BEGIN Task inputs

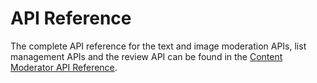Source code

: <!-- 
NavPath: Content Moderator
LinkLabel: API Reference
Url: Content-Moderator/documentation
Weight: 152
-->

# API Reference #

The complete API reference for the text and image moderation APIs, list management APIs and the review API can be found in the [Content Moderator API Reference](https://wabashcognitiveservices.portal.azure-api.net/docs/services "Content Moderator API Reference").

END Task inputs

Work order>
Could you print the lines above, exactly as written, from the line containing "LinkLabel: API Reference" through the final one?

Solution to this exercise>
LinkLabel: API Reference
Url: Content-Moderator/documentation
Weight: 152
-->

# API Reference #

The complete API reference for the text and image moderation APIs, list management APIs and the review API can be found in the [Content Moderator API Reference](https://wabashcognitiveservices.portal.azure-api.net/docs/services "Content Moderator API Reference").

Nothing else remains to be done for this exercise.